Clinton is also the co-author, with her mother, Hillary Rodham Clinton, of The Book of Gutsy Women: Favorite Stories of Courage and Resilience, which celebrates more than 100 women who inspired them with their commitment to improving the world—including Maria Montessori.
Among her other books are another collaboration with Hillary Rodham Clinton: Grandma’s Gardens, an homage to grandmothers, mothers, and their children; and Global Health: Who Runs the World and Why?, co-written with Devi Sridhar.

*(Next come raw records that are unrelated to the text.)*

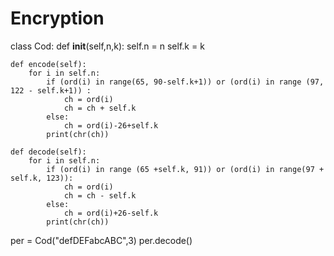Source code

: # Encryption
class Cod: 
    def __init__(self,n,k): 
        self.n = n 
        self.k = k 

    def encode(self): 
        for i in self.n: 
            if (ord(i) in range(65, 90-self.k+1)) or (ord(i) in range (97, 122 - self.k+1)) : 
                ch = ord(i)
                ch = ch + self.k 
            else: 
                ch = ord(i)-26+self.k 
            print(chr(ch)) 

    def decode(self): 
        for i in self.n: 
            if (ord(i) in range (65 +self.k, 91)) or (ord(i) in range(97 + self.k, 123)): 
                ch = ord(i) 
                ch = ch - self.k 
            else: 
                ch = ord(i)+26-self.k 
            print(chr(ch)) 

per = Cod("defDEFabcABC",3) 
per.decode()
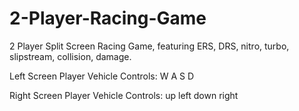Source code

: # 2-Player-Racing-Game
2 Player Split Screen Racing Game, featuring ERS, DRS, nitro, turbo, slipstream, collision, damage.

Left Screen Player Vehicle Controls: W A S D

Right Screen Player Vehicle Controls: up left down right
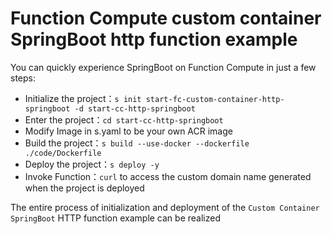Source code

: # Function Compute custom container SpringBoot http function example

You can quickly experience SpringBoot on Function Compute in just a few steps:

- Initialize the project：`s init start-fc-custom-container-http-springboot -d start-cc-http-springboot`
- Enter the project：`cd start-cc-http-springboot`
- Modify Image in s.yaml to be your own ACR image
- Build the project：`s build --use-docker --dockerfile ./code/Dockerfile`
- Deploy the project：`s deploy -y`
- Invoke Function：`curl` to access the custom domain name generated when the project is deployed

The entire process of initialization and deployment of the `Custom Container SpringBoot` HTTP function example can be realized
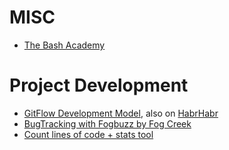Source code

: # MISC
- [The Bash Academy](www.bash.academy)

# Project Development
- [GitFlow Development Model](http://nvie.com/posts/a-successful-git-branching-model/), also on [HabrHabr](http://habrahabr.ru/post/189046/)
- [BugTracking with Fogbuzz by Fog Creek](http://www.fogcreek.com/fogbugz/)
- [Count lines of code + stats tool](http://cloc.sourceforge.net/)
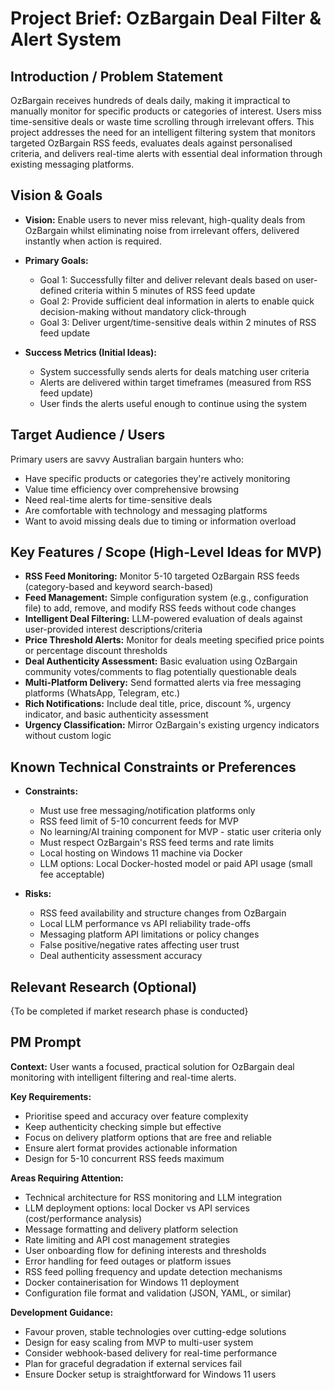 # Project Brief: OzBargain Deal Filter & Alert System

## Introduction / Problem Statement

OzBargain receives hundreds of deals daily, making it impractical to manually monitor for specific products or categories of interest. Users miss time-sensitive deals or waste time scrolling through irrelevant offers. This project addresses the need for an intelligent filtering system that monitors targeted OzBargain RSS feeds, evaluates deals against personalised criteria, and delivers real-time alerts with essential deal information through existing messaging platforms.

## Vision & Goals

- **Vision:** Enable users to never miss relevant, high-quality deals from OzBargain whilst eliminating noise from irrelevant offers, delivered instantly when action is required.

- **Primary Goals:**
  - Goal 1: Successfully filter and deliver relevant deals based on user-defined criteria within 5 minutes of RSS feed update
  - Goal 2: Provide sufficient deal information in alerts to enable quick decision-making without mandatory click-through
  - Goal 3: Deliver urgent/time-sensitive deals within 2 minutes of RSS feed update

- **Success Metrics (Initial Ideas):**
  - System successfully sends alerts for deals matching user criteria
  - Alerts are delivered within target timeframes (measured from RSS feed update)
  - User finds the alerts useful enough to continue using the system

## Target Audience / Users

Primary users are savvy Australian bargain hunters who:
- Have specific products or categories they're actively monitoring
- Value time efficiency over comprehensive browsing
- Need real-time alerts for time-sensitive deals
- Are comfortable with technology and messaging platforms
- Want to avoid missing deals due to timing or information overload

## Key Features / Scope (High-Level Ideas for MVP)

- **RSS Feed Monitoring:** Monitor 5-10 targeted OzBargain RSS feeds (category-based and keyword search-based)
- **Feed Management:** Simple configuration system (e.g., configuration file) to add, remove, and modify RSS feeds without code changes
- **Intelligent Deal Filtering:** LLM-powered evaluation of deals against user-provided interest descriptions/criteria
- **Price Threshold Alerts:** Monitor for deals meeting specified price points or percentage discount thresholds
- **Deal Authenticity Assessment:** Basic evaluation using OzBargain community votes/comments to flag potentially questionable deals
- **Multi-Platform Delivery:** Send formatted alerts via free messaging platforms (WhatsApp, Telegram, etc.)
- **Rich Notifications:** Include deal title, price, discount %, urgency indicator, and basic authenticity assessment
- **Urgency Classification:** Mirror OzBargain's existing urgency indicators without custom logic

## Known Technical Constraints or Preferences

- **Constraints:**
  - Must use free messaging/notification platforms only
  - RSS feed limit of 5-10 concurrent feeds for MVP
  - No learning/AI training component for MVP - static user criteria only
  - Must respect OzBargain's RSS feed terms and rate limits
  - Local hosting on Windows 11 machine via Docker
  - LLM options: Local Docker-hosted model or paid API usage (small fee acceptable)

- **Risks:**
  - RSS feed availability and structure changes from OzBargain
  - Local LLM performance vs API reliability trade-offs
  - Messaging platform API limitations or policy changes
  - False positive/negative rates affecting user trust
  - Deal authenticity assessment accuracy

## Relevant Research (Optional)

{To be completed if market research phase is conducted}

## PM Prompt

**Context:** User wants a focused, practical solution for OzBargain deal monitoring with intelligent filtering and real-time alerts.

**Key Requirements:**
- Prioritise speed and accuracy over feature complexity
- Keep authenticity checking simple but effective
- Focus on delivery platform options that are free and reliable
- Ensure alert format provides actionable information
- Design for 5-10 concurrent RSS feeds maximum

**Areas Requiring Attention:**
- Technical architecture for RSS monitoring and LLM integration
- LLM deployment options: local Docker vs API services (cost/performance analysis)
- Message formatting and delivery platform selection
- Rate limiting and API cost management strategies
- User onboarding flow for defining interests and thresholds
- Error handling for feed outages or platform issues
- RSS feed polling frequency and update detection mechanisms
- Docker containerisation for Windows 11 deployment
- Configuration file format and validation (JSON, YAML, or similar)

**Development Guidance:**
- Favour proven, stable technologies over cutting-edge solutions
- Design for easy scaling from MVP to multi-user system
- Consider webhook-based delivery for real-time performance
- Plan for graceful degradation if external services fail
- Ensure Docker setup is straightforward for Windows 11 users
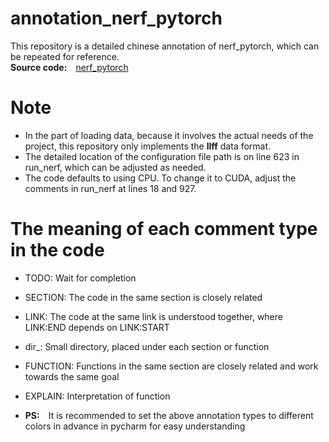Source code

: # annotation_nerf_pytorch
This repository is a detailed chinese annotation of nerf_pytorch, which can be repeated for reference.    
**Source code:**&emsp;[nerf_pytorch](https://github.com/yenchenlin/nerf-pytorch)
# Note
* In the part of loading data, because it involves the actual needs of the project, this repository only implements the **llff** data format.  
* The detailed location of the configuration file path is on line 623 in run_nerf, which can be adjusted as needed.  
* The code defaults to using CPU. To change it to CUDA, adjust the comments in run_nerf at lines 18 and 927.  
# The meaning of each comment type in the code 
* TODO: Wait for completion  
* SECTION: The code in the same section is closely related   
* LINK: The code at the same link is understood together, where LINK:END depends on LINK:START  
* dir_: Small directory, placed under each section or function  
* FUNCTION: Functions in the same section are closely related and work towards the same goal  
* EXPLAIN: Interpretation of function  

* **PS:**&emsp;It is recommended to set the above annotation types to different colors in advance in pycharm for easy understanding
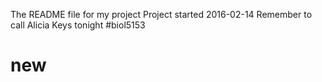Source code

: The README file for my project
Project started 2016-02-14
Remember to call Alicia Keys tonight
#biol5153
# new
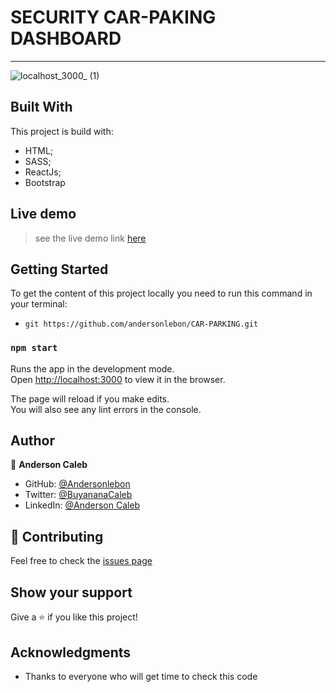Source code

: # SECURITY CAR-PAKING DASHBOARD

*** 
![localhost_3000_ (1)](https://user-images.githubusercontent.com/65068771/131568626-757e19ec-c926-4276-901d-481b8f7593e1.png)


## Built With

This project is build with:

- HTML;
- SASS;
- ReactJs;
- Bootstrap

## Live demo

> see the live demo link [here](https://car-packing.netlify.app/)

## Getting Started

To get the content of this project locally you need to run this command in your terminal:

- `git https://github.com/andersonlebon/CAR-PARKING.git`


### `npm start`

Runs the app in the development mode.\
Open [http://localhost:3000](http://localhost:3000) to view it in the browser.

The page will reload if you make edits.\
You will also see any lint errors in the console.


## Author

👤 **Anderson Caleb**

- GitHub: [@Andersonlebon](https://github.com/andersonlebon)
- Twitter: [@BuyananaCaleb](https://twitter.com/BuyananaCaleb)
- LinkedIn: [@Anderson Caleb](https://www.linkedin.com/in/anderson-caleb-915343209/)

## :handshake: Contributing

Feel free to check the [issues page](https://github.com/andersonlebon/CAR-PARKING/issues)

## Show your support

Give a :star: if you like this project!

## Acknowledgments

- Thanks to everyone who will get time to check this code
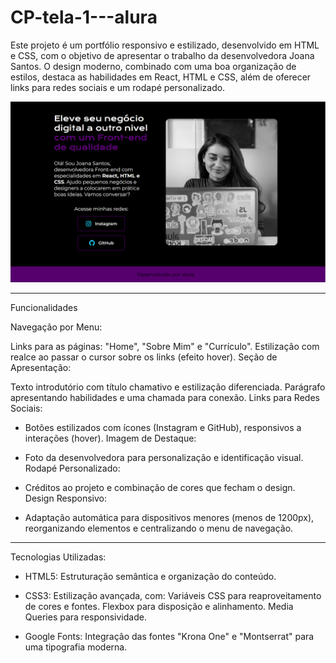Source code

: # CP-tela-1---alura
Este projeto é um portfólio responsivo e estilizado, desenvolvido em HTML e CSS, com o objetivo de apresentar o trabalho da desenvolvedora Joana Santos. O design moderno, combinado com uma boa organização de estilos, destaca as habilidades em React, HTML e CSS, além de oferecer links para redes sociais e um rodapé personalizado.

![imagem da tela principal](assets/tela_principal.png)

----------------------------------------------------------------------------------------------------------------------------------------
Funcionalidades

Navegação por Menu:

Links para as páginas: "Home", "Sobre Mim" e "Currículo".
Estilização com realce ao passar o cursor sobre os links (efeito hover).
Seção de Apresentação:

Texto introdutório com título chamativo e estilização diferenciada.
Parágrafo apresentando habilidades e uma chamada para conexão.
Links para Redes Sociais:

* Botões estilizados com ícones (Instagram e GitHub), responsivos a interações (hover).
Imagem de Destaque:

* Foto da desenvolvedora para personalização e identificação visual.
Rodapé Personalizado:

* Créditos ao projeto e combinação de cores que fecham o design.
Design Responsivo:

* Adaptação automática para dispositivos menores (menos de 1200px), reorganizando elementos e centralizando o menu de navegação.

----------------------------------------------------------------------------------------------------------------------------------------
 Tecnologias Utilizadas:

* HTML5: Estruturação semântica e organização do conteúdo.

* CSS3: Estilização avançada, com:
Variáveis CSS para reaproveitamento de cores e fontes.
Flexbox para disposição e alinhamento.
Media Queries para responsividade.

* Google Fonts: Integração das fontes "Krona One" e "Montserrat" para uma tipografia moderna.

Through her work with the Clinton Foundation’s Too Small to Fail initiative, Clinton helps parents, communities, and businesses to take action to improve the health and wellbeing of children from birth to age 5. She also works to uplift and empower female entrepreneurs and women-led businesses around the world through initiatives like the Caribbean-focused Women in Renewable Energy (WIRE) Network. Additionally, she serves on the boards of the Clinton Health Access Initiative and the Alliance for a Healthier Generation and teaches at Columbia University’s Mailman School of Public Health.
She holds a PhD in international relations from Oxford University.
Of her Montessori preschool experience, Chelsea wrote (in Gutsy Women): “I...adored it. My favorite lessons were about the cicadas and our careful—and respectful—explorations of their shed skin.”